Southwest Royalties Institutional Income Fund XI-B, L.P.
(a Delaware limited partnership)

Notes to Financial Statements


7. Estimated Oil & Gas Reserves (unaudited) - continued
The standardized measure of discounted future net cash flows relating
to proved oil and gas reserves at December 31, 1998, 1997 and 1996 is
presented below:

1998 1997 1996
---- ---- ----

Future cash inflows, net of
production and development
costs $ 593,000 1,104,000 4,409,000
10% annual discount for
estimated timing of cash
flows 212,000 313,000 1,692,000
--------- --------- ---------
Standardized measure of
discounted future net cash
flows $ 381,000 791,000 2,717,000
========= ========= =========

The principal sources of change in the standardized measure of
discounted future net cash flows for the years ended December 31,
1998, 1997 and 1996 are as follows:

1998 1997 1996
---- ---- ----

Sales of oil and gas produced,
net of production costs $ (32,000) (207,000) (580,000)
Changes in prices and production costs (210,000)(1,560,000)
1,642,000
Changes of production rates
(timing) and others (135,000) 212,000 78,000
Revisions of previous
quantities estimates (103,000) (643,000) (357,000)
Accretion of discount 79,000 272,000 269,000
Discounted future net
cash flows -
Sales of minerals in place (9,000) - -
Beginning of year 791,000 2,717,000 1,665,000
--------- --------- ---------
End of year $ 381,000 791,000 2,717,000
========= ========= =========

Future net cash flows were computed using year-end prices and costs
that related to existing proved oil and gas reserves in which the
Partnership has mineral interests.


Item 9. Changes in and Disagreements With Accountants on Accounting and
Financial Disclosure

On June 9, 1997 Southwest Royalties, Inc. the Partnership's Managing
General Partner (Southwest Royalties, Inc.) dismissed Joseph Decosimo and
Company as the Partnership's independent accountants.

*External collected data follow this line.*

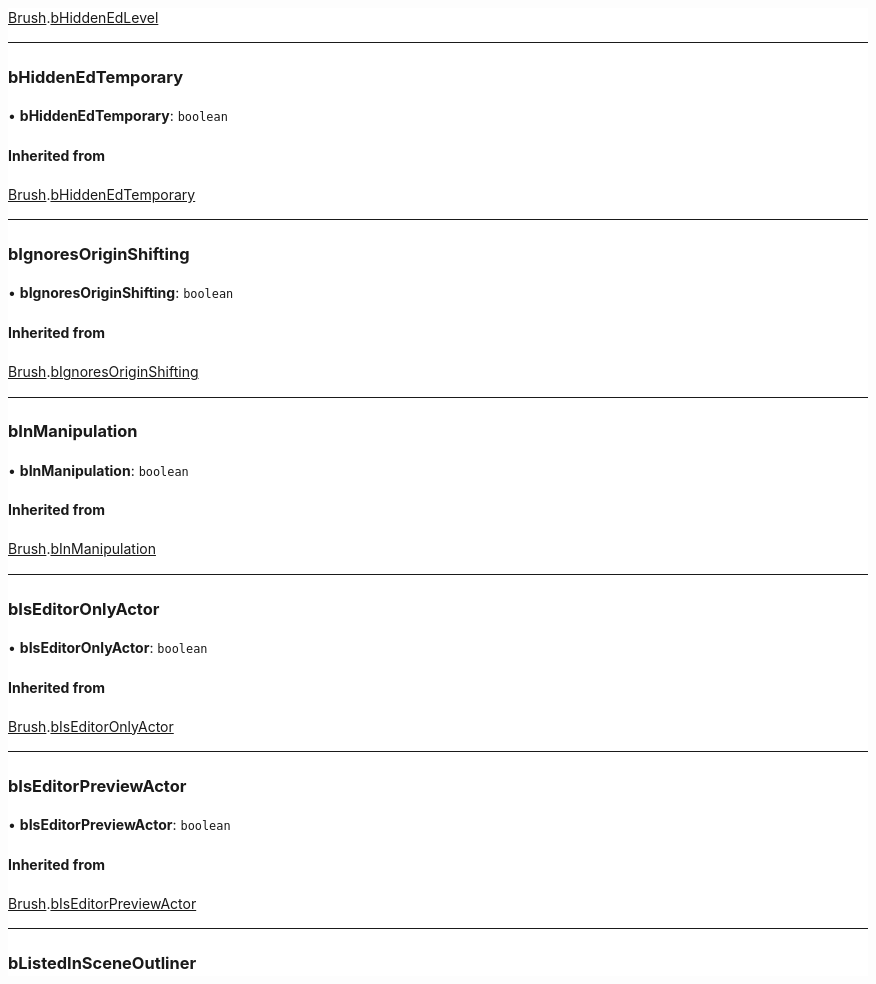 [Brush](ue_ue.Brush.md).[bHiddenEdLevel](ue_ue.Brush.md#bhiddenedlevel)

___

### bHiddenEdTemporary

• **bHiddenEdTemporary**: `boolean`

#### Inherited from

[Brush](ue_ue.Brush.md).[bHiddenEdTemporary](ue_ue.Brush.md#bhiddenedtemporary)

___

### bIgnoresOriginShifting

• **bIgnoresOriginShifting**: `boolean`

#### Inherited from

[Brush](ue_ue.Brush.md).[bIgnoresOriginShifting](ue_ue.Brush.md#bignoresoriginshifting)

___

### bInManipulation

• **bInManipulation**: `boolean`

#### Inherited from

[Brush](ue_ue.Brush.md).[bInManipulation](ue_ue.Brush.md#binmanipulation)

___

### bIsEditorOnlyActor

• **bIsEditorOnlyActor**: `boolean`

#### Inherited from

[Brush](ue_ue.Brush.md).[bIsEditorOnlyActor](ue_ue.Brush.md#biseditoronlyactor)

___

### bIsEditorPreviewActor

• **bIsEditorPreviewActor**: `boolean`

#### Inherited from

[Brush](ue_ue.Brush.md).[bIsEditorPreviewActor](ue_ue.Brush.md#biseditorpreviewactor)

___

### bListedInSceneOutliner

The Managing General
Partner's Board of Directors approved the decision to change the
Partnership's independent accountants.

The report of Joseph Decosimo and Company on the financial statements for
the fiscal year ended December 31, 1996 contained no adverse opinion or
disclaimer of opinion and was not qualified or modified as to uncertainty,
audit scope or accounting principle.

In connection with its audit for the fiscal year ended December 31, 1996
and through June 9, 1997, there have been no disagreements with Joseph
Decosimo and Company on any matter of accounting principles or practices,
financial statements disclosure, or auditing scope or procedure, which
disagreements if not resolved to the satisfaction of Joseph Decosimo and
Company would have caused them to make reference thereto in their report on
the financial statements for such year.

The Registrant has requested that Joseph Decosimo and Company furnish it
with a letter addressed to the SEC stating whether or not is agrees with
the above statements. A copy of that letter is included as Exhibit 16 and
has been filed with the Securities and Exchange Commission.





Part III

Item 10. Directors and Executive Officers of the Registrant

Management of the Partnership is provided by Southwest Royalties, Inc., as
Managing General Partner. The names, ages, offices, positions and length
of service of the directors and executive officers of Southwest Royalties,
Inc. are set forth below. Each director and executive officer serves for a
term of one year. The present directors of the Managing General Partner
have served in their capacity since the Company's formation in 1983.

Name Age Position
- -------------------- --- -----------------------------------
- --
H. H. Wommack, III 43 Chairman of the Board,
President,
Chief Executive Officer, Treasurer
and Director

H. Allen Corey 42 Secretary and Director

Bill E. Coggin 44 Vice President and Chief
Financial Officer

Jon P. Tate 41 Vice President, Land and
Assistant Secretary

R. Douglas Keathley 43 Vice President, Operations

J. Steven Person 40 Vice President, Marketing

Paul L. Morris 57 Director

H. H. Wommack, III, is Chairman of the Board, President, Chief Executive
Officer, Treasurer, principal stockholder and a director of the Managing
General Partner, and has served as its President since the Company's
organization in August, 1983. Prior to the formation of the Company, Mr.
Wommack was a self-employed independent oil producer engaged in the
purchase and sale of royalty and working interests in oil and gas leases,
and the drilling of exploratory and developmental oil and gas wells. Mr.
Wommack holds a J.D. degree from the University of Texas from which he
graduated in 1980, and a B.A. from the University of North Carolina in
1977.

H. Allen Corey, a founder of the Managing General Partner, has served as
the Managing General Partner's secretary and a director since its
inception. Mr. Corey is President of Trolley Barn Brewery, Inc., a brew
pub restaurant chain based in the Southeast. Prior to his involvement with
Trolley Barn, Mr. Corey was a partner at the law firm of Miller & Martin in
Chattanooga, Tennessee. He is currently of counsel to the law firm of
Baker, Donelson, Bearman & Caldwell, with the offices in Chattanooga,
Tennessee. Mr. Corey received a J.D. degree from the Vanderbilt University
Law School and B.A. degree from the University of North Carolina at Chapel
Hill.


Bill E. Coggin, Vice President and Chief Financial Officer, has been with
the Managing General Partner since 1985. Mr. Coggin was Controller for Rod
Ric Corporation of Midland, Texas, an oil and gas drilling company, during
the latter part of 1984. He was Controller for C.F. Lawrence & Associates,
Inc., an independent oil and gas operator also of Midland, Texas during the
early part of 1984. Mr. Coggin taught public school for four years prior
to his business experience. Mr. Coggin received a B.S. in Education and a
B.B.A. in Accounting from Angelo State University.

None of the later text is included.